WHAT YOU WILL DO
Return all of the records below verbatim.

(RECORD SET Opens)

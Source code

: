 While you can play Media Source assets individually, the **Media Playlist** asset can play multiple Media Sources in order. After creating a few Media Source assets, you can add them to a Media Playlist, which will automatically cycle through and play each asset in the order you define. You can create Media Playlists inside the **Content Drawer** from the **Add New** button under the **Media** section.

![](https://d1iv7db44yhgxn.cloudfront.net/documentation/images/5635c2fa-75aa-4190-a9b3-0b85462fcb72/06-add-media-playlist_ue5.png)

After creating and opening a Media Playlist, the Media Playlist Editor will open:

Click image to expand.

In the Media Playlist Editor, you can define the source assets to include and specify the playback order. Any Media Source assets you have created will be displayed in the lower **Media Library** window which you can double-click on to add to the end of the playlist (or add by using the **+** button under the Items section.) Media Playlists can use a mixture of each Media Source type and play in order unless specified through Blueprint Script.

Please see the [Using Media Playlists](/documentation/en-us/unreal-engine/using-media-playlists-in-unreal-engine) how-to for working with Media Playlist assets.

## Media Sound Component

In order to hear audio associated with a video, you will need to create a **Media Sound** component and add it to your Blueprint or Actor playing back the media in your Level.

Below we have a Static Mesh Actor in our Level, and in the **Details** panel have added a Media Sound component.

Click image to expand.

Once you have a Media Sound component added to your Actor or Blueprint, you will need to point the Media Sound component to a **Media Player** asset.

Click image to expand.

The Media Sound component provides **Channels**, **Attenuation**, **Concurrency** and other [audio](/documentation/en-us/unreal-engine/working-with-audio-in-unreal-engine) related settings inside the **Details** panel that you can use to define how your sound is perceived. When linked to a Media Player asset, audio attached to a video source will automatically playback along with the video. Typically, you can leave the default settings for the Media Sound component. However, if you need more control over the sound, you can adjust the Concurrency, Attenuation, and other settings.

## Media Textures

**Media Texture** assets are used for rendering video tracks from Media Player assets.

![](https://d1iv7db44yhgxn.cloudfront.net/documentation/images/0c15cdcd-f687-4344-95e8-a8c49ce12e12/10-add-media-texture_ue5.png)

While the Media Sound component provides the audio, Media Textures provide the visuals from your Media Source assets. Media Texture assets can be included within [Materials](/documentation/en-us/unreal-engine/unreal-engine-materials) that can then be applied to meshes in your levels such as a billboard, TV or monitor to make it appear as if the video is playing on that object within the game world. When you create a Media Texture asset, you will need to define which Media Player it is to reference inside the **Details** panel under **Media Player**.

(RECORD SET Closes)

ANSWER TO THIS TASK
Source code

: While you can play Media Source assets individually, the **Media Playlist** asset can play multiple Media Sources in order. After creating a few Media Source assets, you can add them to a Media Playlist, which will automatically cycle through and play each asset in the order you define. You can create Media Playlists inside the **Content Drawer** from the **Add New** button under the **Media** section.

![](https://d1iv7db44yhgxn.cloudfront.net/documentation/images/5635c2fa-75aa-4190-a9b3-0b85462fcb72/06-add-media-playlist_ue5.png)

After creating and opening a Media Playlist, the Media Playlist Editor will open:

Click image to expand.

In the Media Playlist Editor, you can define the source assets to include and specify the playback order. Any Media Source assets you have created will be displayed in the lower **Media Library** window which you can double-click on to add to the end of the playlist (or add by using the **+** button under the Items section.) Media Playlists can use a mixture of each Media Source type and play in order unless specified through Blueprint Script.

Please see the [Using Media Playlists](/documentation/en-us/unreal-engine/using-media-playlists-in-unreal-engine) how-to for working with Media Playlist assets.

## Media Sound Component

In order to hear audio associated with a video, you will need to create a **Media Sound** component and add it to your Blueprint or Actor playing back the media in your Level.

Below we have a Static Mesh Actor in our Level, and in the **Details** panel have added a Media Sound component.

Click image to expand.

Once you have a Media Sound component added to your Actor or Blueprint, you will need to point the Media Sound component to a **Media Player** asset.

Click image to expand.

The Media Sound component provides **Channels**, **Attenuation**, **Concurrency** and other [audio](/documentation/en-us/unreal-engine/working-with-audio-in-unreal-engine) related settings inside the **Details** panel that you can use to define how your sound is perceived. When linked to a Media Player asset, audio attached to a video source will automatically playback along with the video. Typically, you can leave the default settings for the Media Sound component. However, if you need more control over the sound, you can adjust the Concurrency, Attenuation, and other settings.

## Media Textures

**Media Texture** assets are used for rendering video tracks from Media Player assets.

![](https://d1iv7db44yhgxn.cloudfront.net/documentation/images/0c15cdcd-f687-4344-95e8-a8c49ce12e12/10-add-media-texture_ue5.png)

While the Media Sound component provides the audio, Media Textures provide the visuals from your Media Source assets. Media Texture assets can be included within [Materials](/documentation/en-us/unreal-engine/unreal-engine-materials) that can then be applied to meshes in your levels such as a billboard, TV or monitor to make it appear as if the video is playing on that object within the game world. When you create a Media Texture asset, you will need to define which Media Player it is to reference inside the **Details** panel under **Media Player**.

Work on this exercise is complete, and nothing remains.